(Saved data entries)
•••••

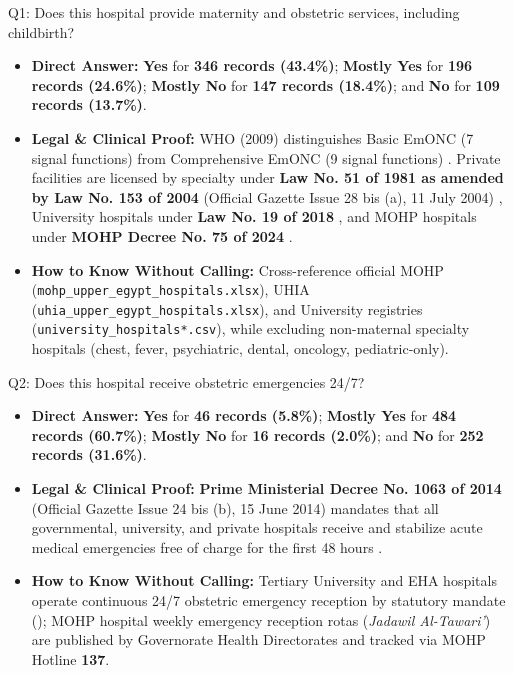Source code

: \documentclass[10pt,a4paper]{article}
\begin{document}
\begin{qabox}{Q1: Does this hospital provide maternity and obstetric services, including childbirth?}
\begin{itemize}
    \item \textbf{Direct Answer:} \textbf{Yes} for \textbf{346 records (43.4\%)}; \textbf{Mostly Yes} for \textbf{196 records (24.6\%)}; \textbf{Mostly No} for \textbf{147 records (18.4\%)}; and \textbf{No} for \textbf{109 records (13.7\%)}.
    \item \textbf{Legal \& Clinical Proof:} WHO (2009) distinguishes Basic EmONC (7 signal functions) from Comprehensive EmONC (9 signal functions) \cite{who2009emonc}. Private facilities are licensed by specialty under \textbf{Law No. 51 of 1981 as amended by Law No. 153 of 2004} (Official Gazette Issue 28 bis (a), 11 July 2004) \cite{egypt_law_51_1981_153_2004}, University hospitals under \textbf{Law No. 19 of 2018} \cite{egypt_law_19_2018_univ}, and MOHP hospitals under \textbf{MOHP Decree No. 75 of 2024} \cite{egypt_mohp_decree_75_2024}.
    \item \textbf{How to Know Without Calling:} Cross-reference official MOHP (\texttt{mohp\_upper\_egypt\_hospitals.xlsx}), UHIA (\texttt{uhia\_upper\_egypt\_hospitals.xlsx}), and University registries (\texttt{university\_hospitals*.csv}), while excluding non-maternal specialty hospitals (chest, fever, psychiatric, dental, oncology, pediatric-only).
\end{itemize}
\end{qabox}

\begin{qabox}{Q2: Does this hospital receive obstetric emergencies 24/7?}
\begin{itemize}
    \item \textbf{Direct Answer:} \textbf{Yes} for \textbf{46 records (5.8\%)}; \textbf{Mostly Yes} for \textbf{484 records (60.7\%)}; \textbf{Mostly No} for \textbf{16 records (2.0\%)}; and \textbf{No} for \textbf{252 records (31.6\%)}.
    \item \textbf{Legal \& Clinical Proof:} \textbf{Prime Ministerial Decree No. 1063 of 2014} (Official Gazette Issue 24 bis (b), 15 June 2014) mandates that all governmental, university, and private hospitals receive and stabilize acute medical emergencies free of charge for the first 48 hours \cite{egypt_pm_decree_1063_2014}.
    \item \textbf{How to Know Without Calling:} Tertiary University and EHA hospitals operate continuous 24/7 obstetric emergency reception by statutory mandate (\cite{egypt_law_19_2018_univ,egypt_law_2_2018_uhia}); MOHP hospital weekly emergency reception rotas (\textit{Jadawil Al-Tawari'}) are published by Governorate Health Directorates and tracked via MOHP Hotline \textbf{137}.
\end{itemize}
\end{qabox}
\end{document}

•••••

▶ _INSTRUCTIONS TO FOLLOW_: Check each line above for the string "qabox", then copy the ones that have it.

▶ _RESPONSE AREA_:
\begin{qabox}{Q1: Does this hospital provide maternity and obstetric services, including childbirth?}
\end{qabox}
\begin{qabox}{Q2: Does this hospital receive obstetric emergencies 24/7?}
\end{qabox}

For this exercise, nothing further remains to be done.